The company said during July-December 2019, it also restricted access to five items in response to private reports of defamation from the Pakistan government.
Social media company restricts 2,300 items within country during second half of 2019
In January 2019, Facebook received a formal takedown request from the PTA, alleging that two Facebook posts constituted illegal obscenity under Section 37 of the Prevention of Electronic Crime Act (Peca). The posts linked to an article discussing wife swapping and swingers events.
The platform added that neither of the reported posts violated the Facebook Community Standards pursuant to the request from the PTA. However, following the assessment of local laws, Facebook restricted access to the posts within Pakistan and notified the impacted users.

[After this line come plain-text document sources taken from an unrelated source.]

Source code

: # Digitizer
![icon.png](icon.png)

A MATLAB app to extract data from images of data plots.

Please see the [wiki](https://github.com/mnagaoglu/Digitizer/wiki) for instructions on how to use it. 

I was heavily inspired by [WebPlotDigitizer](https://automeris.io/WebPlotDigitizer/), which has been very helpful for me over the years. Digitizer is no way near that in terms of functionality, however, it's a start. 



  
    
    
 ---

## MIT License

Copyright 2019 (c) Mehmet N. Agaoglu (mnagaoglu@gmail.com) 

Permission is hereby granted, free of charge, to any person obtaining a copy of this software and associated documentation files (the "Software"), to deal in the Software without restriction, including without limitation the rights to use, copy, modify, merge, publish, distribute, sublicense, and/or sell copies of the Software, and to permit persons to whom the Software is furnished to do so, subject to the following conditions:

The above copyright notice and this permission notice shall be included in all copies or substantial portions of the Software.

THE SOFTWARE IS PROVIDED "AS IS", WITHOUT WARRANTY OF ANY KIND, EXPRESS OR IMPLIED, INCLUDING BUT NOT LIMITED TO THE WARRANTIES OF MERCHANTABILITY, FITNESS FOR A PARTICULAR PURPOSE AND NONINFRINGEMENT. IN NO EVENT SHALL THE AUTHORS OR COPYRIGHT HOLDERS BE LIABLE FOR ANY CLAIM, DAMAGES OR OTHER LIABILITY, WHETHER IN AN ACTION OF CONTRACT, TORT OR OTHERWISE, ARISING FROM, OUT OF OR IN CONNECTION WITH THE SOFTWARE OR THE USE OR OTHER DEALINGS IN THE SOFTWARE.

Less removal, more user requests
Overall, the content removal requests from the government declined during the period as compared to the first half of 2019.

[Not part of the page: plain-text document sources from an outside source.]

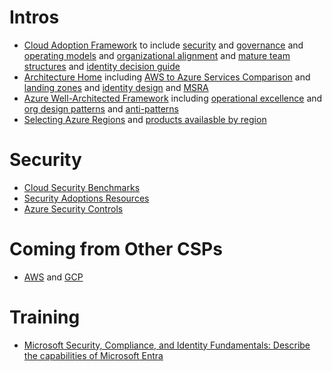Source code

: # Intros 
- [Cloud Adoption Framework](https://learn.microsoft.com/en-us/azure/cloud-adoption-framework/) to include [security](https://learn.microsoft.com/en-us/azure/cloud-adoption-framework/secure/) and [governance](https://learn.microsoft.com/en-us/azure/cloud-adoption-framework/govern/initial-foundation) and [operating models](https://learn.microsoft.com/en-us/azure/cloud-adoption-framework/operating-model/compare) and [organizational alignment](https://learn.microsoft.com/en-us/azure/cloud-adoption-framework/plan/initial-org-alignment) and [mature team structures](https://learn.microsoft.com/en-us/azure/cloud-adoption-framework/organize/organization-structures) and [identity decision guide](https://learn.microsoft.com/en-us/azure/cloud-adoption-framework/decision-guides/identity/)
- [Architecture Home](https://learn.microsoft.com/en-us/azure/architecture/) including [AWS to Azure Services Comparison](https://learn.microsoft.com/en-us/azure/architecture/aws-professional/services) and [landing zones](https://learn.microsoft.com/en-us/azure/architecture/landing-zones/landing-zone-deploy) and [identity design](https://learn.microsoft.com/en-us/azure/architecture/identity/identity-start-here) and [MSRA](https://learn.microsoft.com/en-us/security/cybersecurity-reference-architecture/mcra)
- [Azure Well-Architected Framework](https://learn.microsoft.com/en-us/azure/well-architected/) including [operational excellence](https://learn.microsoft.com/en-us/azure/well-architected/operational-excellence/) and [org design patterns](https://learn.microsoft.com/en-us/azure/well-architected/operational-excellence/design-patterns) and [anti-patterns](https://learn.microsoft.com/en-us/azure/cloud-adoption-framework/antipatterns/organize-antipatterns)
- [Selecting Azure Regions](https://learn.microsoft.com/en-us/azure/cloud-adoption-framework/ready/azure-setup-guide/regions) and [products availasble by region](https://azure.microsoft.com/en-us/explore/global-infrastructure/products-by-region/)

# Security 
- [Cloud Security Benchmarks](https://learn.microsoft.com/en-us/security/benchmark/azure/) 
- [Security Adoptions Resources](https://learn.microsoft.com/en-us/security/ciso-workshop/adoption) 
- [Azure Security Controls](https://learn.microsoft.com/en-us/security/benchmark/azure/overview-v3)

# Coming from Other CSPs
- [AWS](https://learn.microsoft.com/en-us/azure/architecture/aws-professional/) and [GCP](https://learn.microsoft.com/en-us/azure/architecture/gcp-professional/)

# Training
- [Microsoft Security, Compliance, and Identity Fundamentals: Describe the capabilities of Microsoft Entra](https://learn.microsoft.com/en-us/training/paths/describe-capabilities-of-microsoft-identity-access/)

According to the breakdown of the content restricted in Pakistan, Facebook suspended 2,009 posts, 140 pages and groups.
On Instagram, the platform restricted a total of 121 items — 116 posts and five accounts.
However, the government’s legal requests to Facebook continued to spike in the period under review — the highest ever — as the authorities sent a total of 2,027 requests. Pakistan sought data of 2,630 users/accounts, of which 1,878 requests were processed legally.

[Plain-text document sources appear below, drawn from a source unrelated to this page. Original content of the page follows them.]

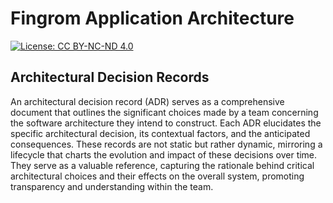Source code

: # Fingrom Application Architecture

[![License: CC BY-NC-ND 4.0](https://img.shields.io/badge/License-CC_BY--NC--ND_4.0-lightgrey.svg)](https://creativecommons.org/licenses/by-nc-nd/4.0/) 

## Architectural Decision Records

An architectural decision record (ADR) serves as a comprehensive document that outlines the significant choices made by 
a team concerning the software architecture they intend to construct. Each ADR elucidates the specific architectural 
decision, its contextual factors, and the anticipated consequences. These records are not static but rather dynamic, 
mirroring a lifecycle that charts the evolution and impact of these decisions over time. They serve as a valuable 
reference, capturing the rationale behind critical architectural choices and their effects on the overall system, 
promoting transparency and understanding within the team.
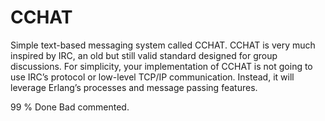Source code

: # CCHAT

Simple text-based messaging system called CCHAT. CCHAT is very much inspired by IRC, an old but still valid standard designed for group discussions.
For simplicity, your implementation of CCHAT is not going to use IRC’s protocol or low-level TCP/IP communication.
Instead, it will leverage Erlang’s processes and message passing features.

99 % Done 
Bad commented.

Facebook complied with 52pc of the legal requests for user data.
In emergencies, law enforcement authorities may submit requests without the legal process. Based on the circumstances, Facebook may voluntarily disclose information to law enforcement authorities where they have a good reason to believe that the matter involves the imminent risk of serious physical injury or death.
From July-December 2019, Pakistan sent 149 emergency disclosure. The platform complied with 44pc of the requests.
The platform also accepts government requests to preserve account information pending receipt of formal legal process. During the period, the government sent 520 preservation requests — its highest to date — and specified 643 users/accounts.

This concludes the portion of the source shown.